▶ [Assigned task]
Reproduce the entries in full and exactly. Pictures stay out.
[Records shown Boundary: Start]
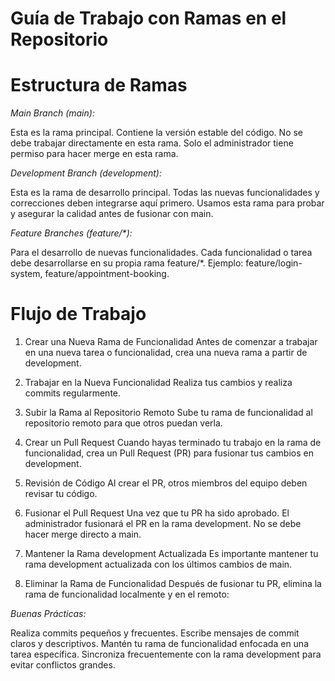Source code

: # Guía de Trabajo con Ramas en el Repositorio

# Estructura de Ramas

_Main Branch (main):_

Esta es la rama principal. Contiene la versión estable del código.
No se debe trabajar directamente en esta rama.
Solo el administrador tiene permiso para hacer merge en esta rama.

_Development Branch (development):_

Esta es la rama de desarrollo principal. Todas las nuevas funcionalidades y correcciones deben integrarse aquí primero.
Usamos esta rama para probar y asegurar la calidad antes de fusionar con main.

_Feature Branches (feature/*):_

Para el desarrollo de nuevas funcionalidades.
Cada funcionalidad o tarea debe desarrollarse en su propia rama feature/*.
Ejemplo: feature/login-system, feature/appointment-booking.


# Flujo de Trabajo

1. Crear una Nueva Rama de Funcionalidad
Antes de comenzar a trabajar en una nueva tarea o funcionalidad, crea una nueva rama a partir de development.

2. Trabajar en la Nueva Funcionalidad
Realiza tus cambios y realiza commits regularmente.

3. Subir la Rama al Repositorio Remoto
Sube tu rama de funcionalidad al repositorio remoto para que otros puedan verla.

4. Crear un Pull Request
Cuando hayas terminado tu trabajo en la rama de funcionalidad, crea un Pull Request (PR) para fusionar tus cambios en development.

5. Revisión de Código
Al crear el PR, otros miembros del equipo deben revisar tu código.

6. Fusionar el Pull Request
Una vez que tu PR ha sido aprobado. El administrador fusionará el PR en la rama development. No se debe hacer merge directo a main.

7. Mantener la Rama development Actualizada
Es importante mantener tu rama development actualizada con los últimos cambios de main.

8. Eliminar la Rama de Funcionalidad
Después de fusionar tu PR, elimina la rama de funcionalidad localmente y en el remoto:

*Buenas Prácticas:*

Realiza commits pequeños y frecuentes.
Escribe mensajes de commit claros y descriptivos.
Mantén tu rama de funcionalidad enfocada en una tarea específica.
Sincroniza frecuentemente con la rama development para evitar conflictos grandes.
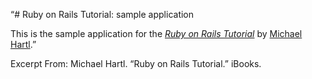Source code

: “# Ruby on Rails Tutorial: sample application

This is the sample application for
the [*Ruby on Rails Tutorial*](http://railstutorial.org/)
by [Michael Hartl](http://michaelhartl.com/).”

Excerpt From: Michael Hartl. “Ruby on Rails Tutorial.” iBooks. 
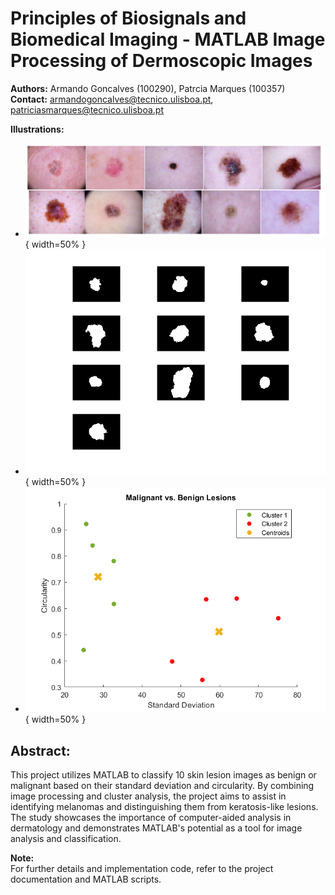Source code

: # Principles of Biosignals and Biomedical Imaging - MATLAB Image Processing of Dermoscopic Images

**Authors:** Armando Goncalves (100290), Patrcia Marques (100357)  
**Contact:** armandogoncalves@tecnico.ulisboa.pt, patriciasmarques@tecnico.ulisboa.pt  

**Illustrations:**
- ![Original Lesions](Data/original.png){ width=50% }
- ![Final Result](Data/masked.png){ width=50% }
- ![Cluster Analysis](Data/clusters.png){ width=50% }

## **Abstract:**  
This project utilizes MATLAB to classify 10 skin lesion images as benign or malignant based on their standard deviation and circularity. By combining image processing and cluster analysis, the project aims to assist in identifying melanomas and distinguishing them from keratosis-like lesions. The study showcases the importance of computer-aided analysis in dermatology and demonstrates MATLAB's potential as a tool for image analysis and classification.


**Note:**  
For further details and implementation code, refer to the project documentation and MATLAB scripts.
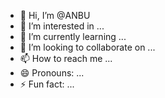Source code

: - 👋 Hi, I’m @ANBU
- 👀 I’m interested in ...
- 🌱 I’m currently learning ...
- 💞️ I’m looking to collaborate on ...
- 📫 How to reach me ...
- 😄 Pronouns: ...
- ⚡ Fun fact: ...

<!---
itsmeanbuoffl/itsmeanbuoffl is a ✨ special ✨ repository because its `README.md` (this file) appears on your GitHub profile.
You can click the Preview link to take a look at your changes.
--->
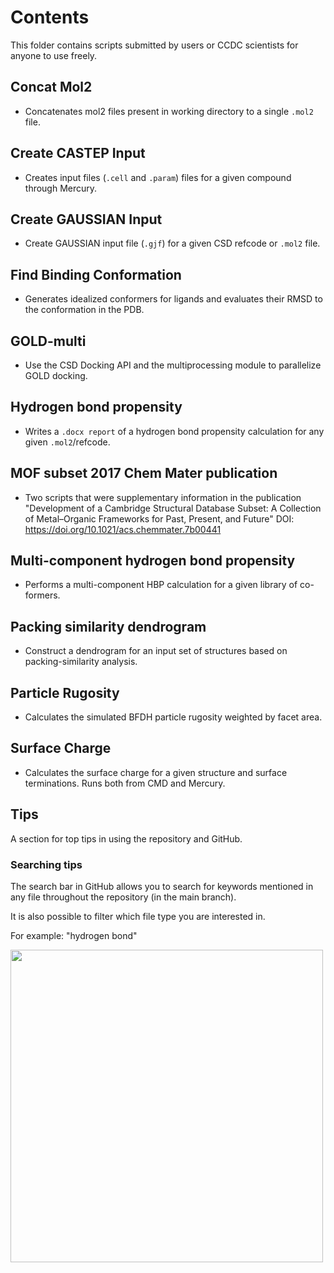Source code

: 
# Contents

This folder contains scripts submitted by users or CCDC scientists for anyone to use freely.

## Concat Mol2

- Concatenates mol2 files present in working directory to a single `.mol2` file.

## Create CASTEP Input

- Creates input files (`.cell` and `.param`) files for a given compound through Mercury.

## Create GAUSSIAN Input

- Create GAUSSIAN input file (`.gjf`) for a given CSD refcode or `.mol2` file.

## Find Binding Conformation

- Generates idealized conformers for ligands and evaluates their RMSD to the conformation in the PDB.

## GOLD-multi

- Use the CSD Docking API and the multiprocessing module to parallelize GOLD docking.

## Hydrogen bond propensity

- Writes a `.docx report` of a hydrogen bond propensity calculation for any given `.mol2`/refcode.

## MOF subset 2017 Chem Mater publication

- Two scripts that were supplementary information in the publication "Development of a Cambridge Structural Database Subset:
 A Collection of Metal–Organic Frameworks for Past, Present, and Future" DOI: <https://doi.org/10.1021/acs.chemmater.7b00441>

## Multi-component hydrogen bond propensity

- Performs a multi-component HBP calculation for a given library of co-formers.

## Packing similarity dendrogram

- Construct a dendrogram for an input set of structures based on packing-similarity analysis.

## Particle Rugosity

- Calculates the simulated BFDH particle rugosity weighted by facet area.

## Surface Charge

- Calculates the surface charge for a given structure and surface terminations. Runs both from CMD and Mercury.

## Tips

A section for top tips in using the repository and GitHub.

### Searching tips

The search bar in GitHub allows you to search for keywords mentioned in any file throughout the repository (in the main branch).

It is also possible to filter which file type you are interested in.

For example:
"hydrogen bond"

<img src="../assets/search.gif" width="500px">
[Records shown Boundary: End]
▶ [Response to this exercise]
Source code

: # Guía de Trabajo con Ramas en el Repositorio

# Estructura de Ramas

_Main Branch (main):_

Esta es la rama principal. Contiene la versión estable del código.
No se debe trabajar directamente en esta rama.
Solo el administrador tiene permiso para hacer merge en esta rama.

_Development Branch (development):_

Esta es la rama de desarrollo principal. Todas las nuevas funcionalidades y correcciones deben integrarse aquí primero.
Usamos esta rama para probar y asegurar la calidad antes de fusionar con main.

_Feature Branches (feature/*):_

Para el desarrollo de nuevas funcionalidades.
Cada funcionalidad o tarea debe desarrollarse en su propia rama feature/*.
Ejemplo: feature/login-system, feature/appointment-booking.


# Flujo de Trabajo

1. Crear una Nueva Rama de Funcionalidad
Antes de comenzar a trabajar en una nueva tarea o funcionalidad, crea una nueva rama a partir de development.

2. Trabajar en la Nueva Funcionalidad
Realiza tus cambios y realiza commits regularmente.

3. Subir la Rama al Repositorio Remoto
Sube tu rama de funcionalidad al repositorio remoto para que otros puedan verla.

4. Crear un Pull Request
Cuando hayas terminado tu trabajo en la rama de funcionalidad, crea un Pull Request (PR) para fusionar tus cambios en development.

5. Revisión de Código
Al crear el PR, otros miembros del equipo deben revisar tu código.

6. Fusionar el Pull Request
Una vez que tu PR ha sido aprobado. El administrador fusionará el PR en la rama development. No se debe hacer merge directo a main.

7. Mantener la Rama development Actualizada
Es importante mantener tu rama development actualizada con los últimos cambios de main.

8. Eliminar la Rama de Funcionalidad
Después de fusionar tu PR, elimina la rama de funcionalidad localmente y en el remoto:

*Buenas Prácticas:*

Realiza commits pequeños y frecuentes.
Escribe mensajes de commit claros y descriptivos.
Mantén tu rama de funcionalidad enfocada en una tarea específica.
Sincroniza frecuentemente con la rama development para evitar conflictos grandes.
Source code

: “# Ruby on Rails Tutorial: sample application

This is the sample application for
the [*Ruby on Rails Tutorial*](http://railstutorial.org/)
by [Michael Hartl](http://michaelhartl.com/).”

Excerpt From: Michael Hartl. “Ruby on Rails Tutorial.” iBooks. 
Source code

: # Principles of Biosignals and Biomedical Imaging - MATLAB Image Processing of Dermoscopic Images

**Authors:** Armando Goncalves (100290), Patrcia Marques (100357)  
**Contact:** armandogoncalves@tecnico.ulisboa.pt, patriciasmarques@tecnico.ulisboa.pt  

**Illustrations:**
- ![Original Lesions](Data/original.png){ width=50% }
- ![Final Result](Data/masked.png){ width=50% }
- ![Cluster Analysis](Data/clusters.png){ width=50% }

## **Abstract:**  
This project utilizes MATLAB to classify 10 skin lesion images as benign or malignant based on their standard deviation and circularity. By combining image processing and cluster analysis, the project aims to assist in identifying melanomas and distinguishing them from keratosis-like lesions. The study showcases the importance of computer-aided analysis in dermatology and demonstrates MATLAB's potential as a tool for image analysis and classification.


**Note:**  
For further details and implementation code, refer to the project documentation and MATLAB scripts.
Source code

: - 👋 Hi, I’m @ANBU
- 👀 I’m interested in ...
- 🌱 I’m currently learning ...
- 💞️ I’m looking to collaborate on ...
- 📫 How to reach me ...
- 😄 Pronouns: ...
- ⚡ Fun fact: ...

<!---
itsmeanbuoffl/itsmeanbuoffl is a ✨ special ✨ repository because its `README.md` (this file) appears on your GitHub profile.
You can click the Preview link to take a look at your changes.
--->
Source code

: 
# Contents

This folder contains scripts submitted by users or CCDC scientists for anyone to use freely.

## Concat Mol2

- Concatenates mol2 files present in working directory to a single `.mol2` file.

## Create CASTEP Input

- Creates input files (`.cell` and `.param`) files for a given compound through Mercury.

## Create GAUSSIAN Input

- Create GAUSSIAN input file (`.gjf`) for a given CSD refcode or `.mol2` file.

## Find Binding Conformation

- Generates idealized conformers for ligands and evaluates their RMSD to the conformation in the PDB.

## GOLD-multi

- Use the CSD Docking API and the multiprocessing module to parallelize GOLD docking.

## Hydrogen bond propensity

- Writes a `.docx report` of a hydrogen bond propensity calculation for any given `.mol2`/refcode.

## MOF subset 2017 Chem Mater publication

- Two scripts that were supplementary information in the publication "Development of a Cambridge Structural Database Subset:
 A Collection of Metal–Organic Frameworks for Past, Present, and Future" DOI: <https://doi.org/10.1021/acs.chemmater.7b00441>

## Multi-component hydrogen bond propensity

- Performs a multi-component HBP calculation for a given library of co-formers.

## Packing similarity dendrogram

- Construct a dendrogram for an input set of structures based on packing-similarity analysis.

## Particle Rugosity

- Calculates the simulated BFDH particle rugosity weighted by facet area.

## Surface Charge

- Calculates the surface charge for a given structure and surface terminations. Runs both from CMD and Mercury.

## Tips

A section for top tips in using the repository and GitHub.

### Searching tips

The search bar in GitHub allows you to search for keywords mentioned in any file throughout the repository (in the main branch).

It is also possible to filter which file type you are interested in.

For example:
"hydrogen bond"

<img src="../assets/search.gif" width="500px">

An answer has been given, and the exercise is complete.